** TASK DIRECTIONS **
Word for word, restate the listing that follows and leave out the images.

** RECORD SET **
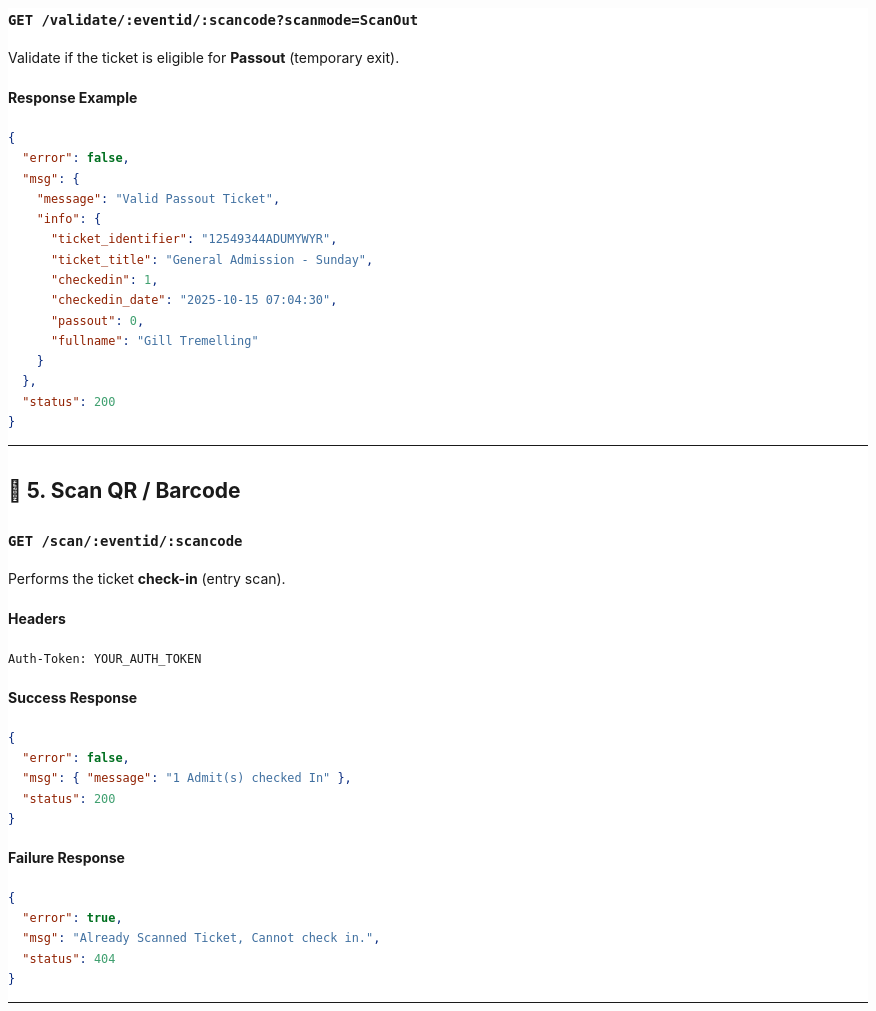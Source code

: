 
### `GET /validate/:eventid/:scancode?scanmode=ScanOut`

Validate if the ticket is eligible for **Passout** (temporary exit).

#### Response Example

```json
{
  "error": false,
  "msg": {
    "message": "Valid Passout Ticket",
    "info": {
      "ticket_identifier": "12549344ADUMYWYR",
      "ticket_title": "General Admission - Sunday",
      "checkedin": 1,
      "checkedin_date": "2025-10-15 07:04:30",
      "passout": 0,
      "fullname": "Gill Tremelling"
    }
  },
  "status": 200
}
```

---

## 🚀 5. Scan QR / Barcode

### `GET /scan/:eventid/:scancode`

Performs the ticket **check-in** (entry scan).

#### Headers

`Auth-Token: YOUR_AUTH_TOKEN`

#### Success Response

```json
{
  "error": false,
  "msg": { "message": "1 Admit(s) checked In" },
  "status": 200
}
```

#### Failure Response

```json
{
  "error": true,
  "msg": "Already Scanned Ticket, Cannot check in.",
  "status": 404
}
```

---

** ANSWER SPACE **
Source code

: 
### `GET /validate/:eventid/:scancode?scanmode=ScanOut`

Validate if the ticket is eligible for **Passout** (temporary exit).

#### Response Example

```json
{
  "error": false,
  "msg": {
    "message": "Valid Passout Ticket",
    "info": {
      "ticket_identifier": "12549344ADUMYWYR",
      "ticket_title": "General Admission - Sunday",
      "checkedin": 1,
      "checkedin_date": "2025-10-15 07:04:30",
      "passout": 0,
      "fullname": "Gill Tremelling"
    }
  },
  "status": 200
}
```

---

## 🚀 5. Scan QR / Barcode

### `GET /scan/:eventid/:scancode`

Performs the ticket **check-in** (entry scan).

#### Headers

`Auth-Token: YOUR_AUTH_TOKEN`

#### Success Response

```json
{
  "error": false,
  "msg": { "message": "1 Admit(s) checked In" },
  "status": 200
}
```

#### Failure Response

```json
{
  "error": true,
  "msg": "Already Scanned Ticket, Cannot check in.",
  "status": 404
}
```

---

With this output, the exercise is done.